Basics of Software Vulnerabilities

Aug 16, 2024 · 2265 words · 11 minute read

Also could have been called “The things that probably should have been more obvious to me regarding software vulnerabilities than they ended up being.” I’ve spent more time than I’d prefer to admit trying to wrap my head around some of these concepts, so maybe this will help someone else.

From the perspective of gathering scan results and acting on them for the benefit of the orgainzation.

Common Vulnerabilities and Exposures (CVE) 🔗

TL;DR: Public catalog of software vulnerabilities.

CVEs are the backbone of talking about software vulnerabilities. This is essentially public numbering system and catalog to give us all a single point of reference when talking about a vulnerability. So instead of every vulnerability needing its own special name, such as Log4Shell, the vulnerability in Log4J from December 2021, we can reference CVE-2021-44228, and we all know we’re talking about the same vulnerability.

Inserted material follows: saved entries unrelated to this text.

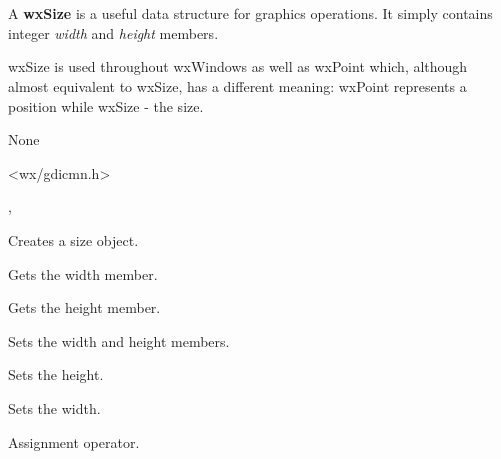 \section{}\label{wxsize}

A {\bf wxSize} is a useful data structure for graphics operations.
It simply contains integer {\it width} and {\it height} members.

wxSize is used throughout wxWindows as well as wxPoint which, although almost
equivalent to wxSize, has a different meaning: wxPoint represents a position
while wxSize - the size.



None


<wx/gdicmn.h>


, 





Creates a size object.

\label{wxsizegetwidth}


Gets the width member.

\label{wxsizegetheight}


Gets the height member.

\label{wxsizeset}


Sets the width and height members.

\label{wxsizesetheight}


Sets the height.

\label{wxsizesetwidth}


Sets the width.



Assignment operator.


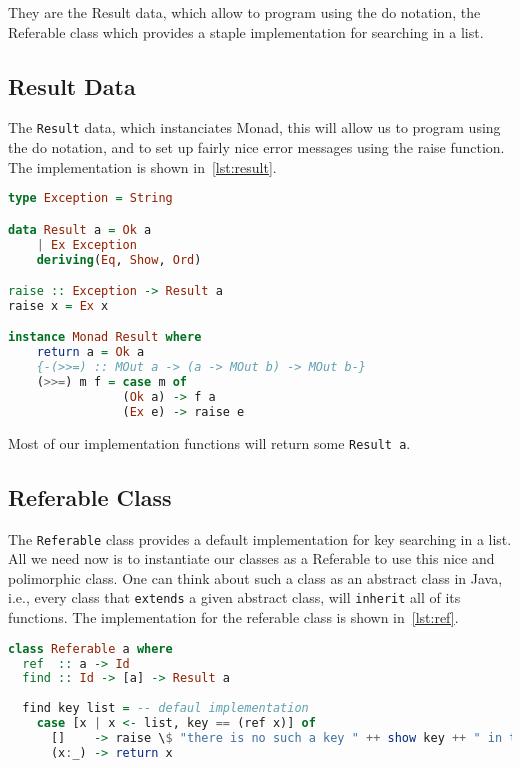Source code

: They are the Result data, which allow to program using the do notation, the
Referable class which provides a staple implementation for searching in a list.

\subsection{Result Data}
The \texttt{Result} data, which instanciates Monad, this will allow us to
program using the do notation, and to set up fairly nice error messages using
the raise function. The implementation is shown in~\cref{lst:result}.

\begin{lstlisting}[language=Haskell, frame=single, caption={Result Data Implementation}, label={lst:result}, float,floatplacement=H]
type Exception = String

data Result a = Ok a
	| Ex Exception
	deriving(Eq, Show, Ord)

raise :: Exception -> Result a
raise x = Ex x 

instance Monad Result where
	return a = Ok a
	{-(>>=) :: MOut a -> (a -> MOut b) -> MOut b-}
	(>>=) m f = case m of 
				(Ok a) -> f a
				(Ex e) -> raise e
\end{lstlisting}
Most of our implementation functions will return some \texttt{Result a}.

\subsection{Referable Class}

The \texttt{Referable} class provides a default implementation for key
searching in a list. All we need now is to instantiate our classes as a
Referable to use this nice and polimorphic class.  One can think about such a
class as an abstract class in Java, i.e., every class that \texttt{extends} a
given abstract class, will \texttt{inherit} all of its functions. The
implementation for the referable class is shown in~\cref{lst:ref}.

\begin{lstlisting}[language=Haskell, frame=single, caption={The Referable Class Implementation}, label={lst:ref}, float, floatplacement=H]
class Referable a where 
  ref  :: a -> Id
  find :: Id -> [a] -> Result a
 
  find key list = -- defaul implementation
    case [x | x <- list, key == (ref x)] of
      []    -> raise \$ "there is no such a key " ++ show key ++ " in the list."
      (x:_) -> return x  
\end{lstlisting}
      
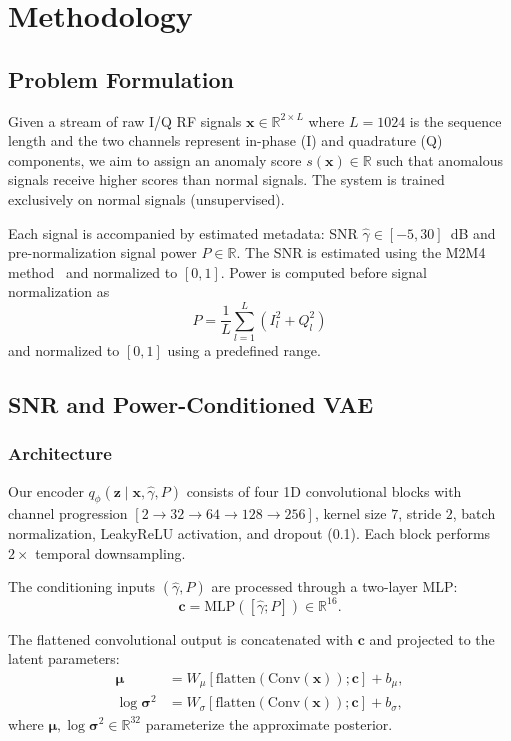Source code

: \documentclass[conference]{IEEEtran}
\begin{document}
\section{Methodology}
\subsection{Problem Formulation}
Given a stream of raw I/Q RF signals $\mathbf{x} \in \mathbb{R}^{2 \times L}$ where $L=1024$ is the sequence length and the two channels represent in-phase (I) and quadrature (Q) components, we aim to assign an anomaly score $s(\mathbf{x}) \in \mathbb{R}$ such that anomalous signals receive higher scores than normal signals. The system is trained exclusively on normal signals (unsupervised).

Each signal is accompanied by estimated metadata: SNR $\hat{\gamma} \in [-5, 30]$~dB and pre-normalization signal power $P \in \mathbb{R}$. The SNR is estimated using the M2M4 method~\cite{pauluzzi2000} and normalized to $[0,1]$. Power is computed before signal normalization as
\begin{equation}
P = \frac{1}{L}\sum_{l=1}^{L}\left(I_l^2 + Q_l^2\right)
\end{equation}
and normalized to $[0,1]$ using a predefined range.

\subsection{SNR and Power-Conditioned VAE}
\subsubsection{Architecture}
Our encoder $q_{\phi}(\mathbf{z}\mid \mathbf{x}, \hat{\gamma}, P)$ consists of four 1D convolutional blocks with channel progression $[2 \rightarrow 32 \rightarrow 64 \rightarrow 128 \rightarrow 256]$, kernel size $7$, stride $2$, batch normalization, LeakyReLU activation, and dropout (0.1). Each block performs $2\times$ temporal downsampling.

The conditioning inputs $(\hat{\gamma}, P)$ are processed through a two-layer MLP:
\begin{equation}
\mathbf{c} = \mathrm{MLP}([\hat{\gamma}; P]) \in \mathbb{R}^{16}.
\end{equation}

The flattened convolutional output is concatenated with $\mathbf{c}$ and projected to the latent parameters:
\begin{align}
\boldsymbol{\mu} &= W_{\mu}[\mathrm{flatten}(\mathrm{Conv}(\mathbf{x})); \mathbf{c}] + b_{\mu},\\
\log \boldsymbol{\sigma}^2 &= W_{\sigma}[\mathrm{flatten}(\mathrm{Conv}(\mathbf{x})); \mathbf{c}] + b_{\sigma},
\end{align}
where $\boldsymbol{\mu}, \log \boldsymbol{\sigma}^2 \in \mathbb{R}^{32}$ parameterize the approximate posterior.
\end{document}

I’m not going to assume I know the history of the CVE system or how they get created, and ultimately for my role, I’m not very interested in understanding this. However, I felt overwhelmed trying to understand where to look for “source material,” and therefore I think it’s useful to know a couple key names you’ll encounter when researching a vulnerability and their role:

MITRE Corporation maintains the CVE system. While there are several CVE Numbering Authorities (CNAs), I think MITRE is the coordinating entity.
The National Vulnerability Database (NVD), is what many auditing bodies, especially from the government, expect to see your data sourced from. NVD enriches the CVE data, generally with CVSS, CWE, and CPE.

NVD is the common source for CVE data and enrichment (for now), and for some auditing bodies, such as FedRAMP, it’s required to source NVD data. If you need information about a CVE, NVD should usually be your first stop, although it’s imperfect.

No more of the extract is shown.